RECORDS FOR THE TASK Start Marker

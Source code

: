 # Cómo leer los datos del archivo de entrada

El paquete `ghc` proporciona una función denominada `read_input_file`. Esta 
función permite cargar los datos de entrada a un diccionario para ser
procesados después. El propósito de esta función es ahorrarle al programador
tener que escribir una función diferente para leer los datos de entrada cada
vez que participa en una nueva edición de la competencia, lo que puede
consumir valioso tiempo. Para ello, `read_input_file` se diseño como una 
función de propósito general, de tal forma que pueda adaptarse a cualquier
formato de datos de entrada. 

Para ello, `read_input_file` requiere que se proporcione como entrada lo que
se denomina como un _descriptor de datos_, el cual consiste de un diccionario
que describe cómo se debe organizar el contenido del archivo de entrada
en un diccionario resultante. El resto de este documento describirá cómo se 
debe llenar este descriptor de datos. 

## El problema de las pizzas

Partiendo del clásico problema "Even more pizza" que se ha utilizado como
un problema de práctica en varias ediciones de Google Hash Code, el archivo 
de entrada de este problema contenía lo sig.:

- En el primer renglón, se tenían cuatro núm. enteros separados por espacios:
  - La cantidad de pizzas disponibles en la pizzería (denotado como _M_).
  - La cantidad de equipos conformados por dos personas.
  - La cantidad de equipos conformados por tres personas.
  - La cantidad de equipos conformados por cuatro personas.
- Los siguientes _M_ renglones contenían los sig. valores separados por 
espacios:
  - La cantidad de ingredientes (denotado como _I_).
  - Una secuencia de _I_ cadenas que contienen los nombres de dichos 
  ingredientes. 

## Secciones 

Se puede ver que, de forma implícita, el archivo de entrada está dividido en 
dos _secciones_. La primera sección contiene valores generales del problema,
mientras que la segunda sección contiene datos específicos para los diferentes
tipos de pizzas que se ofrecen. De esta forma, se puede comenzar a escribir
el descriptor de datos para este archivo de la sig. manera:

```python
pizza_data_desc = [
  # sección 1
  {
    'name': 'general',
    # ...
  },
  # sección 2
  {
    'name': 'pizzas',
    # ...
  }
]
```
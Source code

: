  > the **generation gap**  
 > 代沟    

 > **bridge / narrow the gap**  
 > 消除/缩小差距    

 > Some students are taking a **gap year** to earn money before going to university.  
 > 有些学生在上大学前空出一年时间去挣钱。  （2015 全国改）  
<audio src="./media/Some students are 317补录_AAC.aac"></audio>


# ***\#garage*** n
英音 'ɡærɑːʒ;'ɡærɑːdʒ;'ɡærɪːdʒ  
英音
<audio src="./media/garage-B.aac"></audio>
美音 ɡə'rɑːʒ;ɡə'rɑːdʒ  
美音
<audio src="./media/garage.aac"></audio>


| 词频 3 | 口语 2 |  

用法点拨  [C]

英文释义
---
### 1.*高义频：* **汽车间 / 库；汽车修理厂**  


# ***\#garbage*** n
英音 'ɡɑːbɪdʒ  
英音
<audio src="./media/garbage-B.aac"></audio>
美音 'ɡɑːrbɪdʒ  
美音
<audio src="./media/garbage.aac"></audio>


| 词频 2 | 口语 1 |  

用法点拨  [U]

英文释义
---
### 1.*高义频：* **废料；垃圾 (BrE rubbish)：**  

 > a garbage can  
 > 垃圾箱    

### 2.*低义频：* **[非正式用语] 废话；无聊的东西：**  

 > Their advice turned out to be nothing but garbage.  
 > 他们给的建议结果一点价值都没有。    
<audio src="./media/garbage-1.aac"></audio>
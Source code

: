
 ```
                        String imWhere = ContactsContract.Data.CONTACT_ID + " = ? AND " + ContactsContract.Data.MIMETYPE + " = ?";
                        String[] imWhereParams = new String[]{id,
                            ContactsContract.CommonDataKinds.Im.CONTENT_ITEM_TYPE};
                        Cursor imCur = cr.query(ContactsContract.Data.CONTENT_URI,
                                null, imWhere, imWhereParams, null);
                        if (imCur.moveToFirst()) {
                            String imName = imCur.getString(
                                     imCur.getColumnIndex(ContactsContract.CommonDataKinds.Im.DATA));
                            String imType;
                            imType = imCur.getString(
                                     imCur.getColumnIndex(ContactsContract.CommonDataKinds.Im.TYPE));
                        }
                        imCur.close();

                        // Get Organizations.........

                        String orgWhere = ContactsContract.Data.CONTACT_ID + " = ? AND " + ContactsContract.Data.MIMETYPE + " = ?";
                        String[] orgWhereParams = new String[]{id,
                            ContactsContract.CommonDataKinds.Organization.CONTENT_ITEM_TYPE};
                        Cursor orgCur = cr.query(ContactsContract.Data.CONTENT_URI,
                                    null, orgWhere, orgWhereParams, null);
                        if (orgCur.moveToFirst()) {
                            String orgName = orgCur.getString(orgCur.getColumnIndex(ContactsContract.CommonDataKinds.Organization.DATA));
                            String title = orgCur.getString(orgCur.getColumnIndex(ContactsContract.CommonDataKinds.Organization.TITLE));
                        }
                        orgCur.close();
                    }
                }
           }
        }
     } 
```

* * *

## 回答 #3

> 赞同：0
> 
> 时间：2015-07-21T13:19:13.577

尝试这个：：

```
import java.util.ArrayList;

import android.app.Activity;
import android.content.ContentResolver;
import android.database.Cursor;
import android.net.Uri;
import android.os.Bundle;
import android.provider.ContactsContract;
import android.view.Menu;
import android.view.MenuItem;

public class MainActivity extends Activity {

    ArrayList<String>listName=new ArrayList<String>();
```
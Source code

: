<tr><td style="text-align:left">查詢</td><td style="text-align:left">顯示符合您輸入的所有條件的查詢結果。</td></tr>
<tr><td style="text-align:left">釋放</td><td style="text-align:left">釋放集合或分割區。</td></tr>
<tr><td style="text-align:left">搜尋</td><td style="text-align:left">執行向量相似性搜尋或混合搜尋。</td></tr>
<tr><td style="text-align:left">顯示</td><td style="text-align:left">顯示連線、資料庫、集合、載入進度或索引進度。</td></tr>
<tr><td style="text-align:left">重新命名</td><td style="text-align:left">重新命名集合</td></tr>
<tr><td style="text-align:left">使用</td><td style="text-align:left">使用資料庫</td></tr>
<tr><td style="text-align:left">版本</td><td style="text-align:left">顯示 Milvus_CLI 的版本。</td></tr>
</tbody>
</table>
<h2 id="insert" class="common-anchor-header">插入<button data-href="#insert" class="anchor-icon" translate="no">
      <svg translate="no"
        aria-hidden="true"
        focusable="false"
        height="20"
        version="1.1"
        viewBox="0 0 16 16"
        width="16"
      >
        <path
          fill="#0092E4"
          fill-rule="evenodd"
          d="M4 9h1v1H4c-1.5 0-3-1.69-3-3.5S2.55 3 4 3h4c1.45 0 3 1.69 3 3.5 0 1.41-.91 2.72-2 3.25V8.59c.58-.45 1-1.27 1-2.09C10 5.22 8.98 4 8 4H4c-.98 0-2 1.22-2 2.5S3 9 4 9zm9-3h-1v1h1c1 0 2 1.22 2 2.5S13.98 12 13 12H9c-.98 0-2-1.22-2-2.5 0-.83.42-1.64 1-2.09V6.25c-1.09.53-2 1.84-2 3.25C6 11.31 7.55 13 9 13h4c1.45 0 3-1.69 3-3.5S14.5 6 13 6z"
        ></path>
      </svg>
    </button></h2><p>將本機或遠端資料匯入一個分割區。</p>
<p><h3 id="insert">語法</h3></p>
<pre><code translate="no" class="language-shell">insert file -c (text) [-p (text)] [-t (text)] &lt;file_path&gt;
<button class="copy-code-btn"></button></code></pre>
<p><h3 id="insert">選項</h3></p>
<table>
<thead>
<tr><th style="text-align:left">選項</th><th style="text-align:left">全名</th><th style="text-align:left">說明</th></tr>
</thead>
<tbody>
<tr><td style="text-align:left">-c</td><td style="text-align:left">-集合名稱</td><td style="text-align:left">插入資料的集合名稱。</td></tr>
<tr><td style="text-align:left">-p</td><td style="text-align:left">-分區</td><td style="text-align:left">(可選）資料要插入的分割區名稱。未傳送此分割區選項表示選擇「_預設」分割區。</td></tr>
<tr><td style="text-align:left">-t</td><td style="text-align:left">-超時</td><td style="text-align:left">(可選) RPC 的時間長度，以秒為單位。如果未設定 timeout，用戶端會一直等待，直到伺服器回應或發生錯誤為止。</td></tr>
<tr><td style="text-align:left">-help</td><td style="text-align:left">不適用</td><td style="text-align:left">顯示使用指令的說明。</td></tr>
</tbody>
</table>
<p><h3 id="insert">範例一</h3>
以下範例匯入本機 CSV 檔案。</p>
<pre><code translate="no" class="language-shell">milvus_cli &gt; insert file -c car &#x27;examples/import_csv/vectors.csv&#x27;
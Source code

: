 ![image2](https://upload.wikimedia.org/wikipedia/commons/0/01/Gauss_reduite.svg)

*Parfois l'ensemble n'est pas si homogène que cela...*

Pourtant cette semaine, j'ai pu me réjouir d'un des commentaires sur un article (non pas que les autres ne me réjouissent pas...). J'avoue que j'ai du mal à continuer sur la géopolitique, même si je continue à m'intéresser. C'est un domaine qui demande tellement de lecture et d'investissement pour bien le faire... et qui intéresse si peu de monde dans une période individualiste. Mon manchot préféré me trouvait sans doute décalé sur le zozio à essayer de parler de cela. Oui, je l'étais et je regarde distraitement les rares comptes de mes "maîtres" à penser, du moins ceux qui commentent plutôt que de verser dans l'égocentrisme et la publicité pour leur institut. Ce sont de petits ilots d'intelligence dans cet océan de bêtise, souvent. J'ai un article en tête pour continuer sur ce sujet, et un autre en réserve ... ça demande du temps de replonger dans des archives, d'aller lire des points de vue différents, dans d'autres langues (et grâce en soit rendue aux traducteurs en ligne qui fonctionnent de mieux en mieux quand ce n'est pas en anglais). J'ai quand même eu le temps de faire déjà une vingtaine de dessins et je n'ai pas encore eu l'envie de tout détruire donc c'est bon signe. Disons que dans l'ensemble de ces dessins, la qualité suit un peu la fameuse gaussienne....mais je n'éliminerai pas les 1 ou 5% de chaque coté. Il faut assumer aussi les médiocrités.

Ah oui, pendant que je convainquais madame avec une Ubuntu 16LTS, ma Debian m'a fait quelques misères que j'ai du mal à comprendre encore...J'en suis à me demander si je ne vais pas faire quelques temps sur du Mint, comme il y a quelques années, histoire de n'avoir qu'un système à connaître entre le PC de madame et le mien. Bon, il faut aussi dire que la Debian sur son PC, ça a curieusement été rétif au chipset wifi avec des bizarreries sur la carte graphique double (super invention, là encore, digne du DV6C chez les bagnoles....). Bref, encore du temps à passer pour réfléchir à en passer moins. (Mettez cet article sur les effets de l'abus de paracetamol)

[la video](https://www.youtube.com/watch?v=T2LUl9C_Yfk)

RECORDS FOR THE TASK End Marker

* [WORK TO COMPLETE]:
Would you please copy, word for word, everything above from the line containing "consumir valioso tiempo." down to the line containing "un problema de", those two lines included?

* [EXERCISE RESULT]:
consumir valioso tiempo. Para ello, `read_input_file` se diseño como una 
función de propósito general, de tal forma que pueda adaptarse a cualquier
formato de datos de entrada. 

Para ello, `read_input_file` requiere que se proporcione como entrada lo que
se denomina como un _descriptor de datos_, el cual consiste de un diccionario
que describe cómo se debe organizar el contenido del archivo de entrada
en un diccionario resultante. El resto de este documento describirá cómo se 
debe llenar este descriptor de datos. 

## El problema de las pizzas

Partiendo del clásico problema "Even more pizza" que se ha utilizado como
un problema de práctica en varias ediciones de Google Hash Code, el archivo 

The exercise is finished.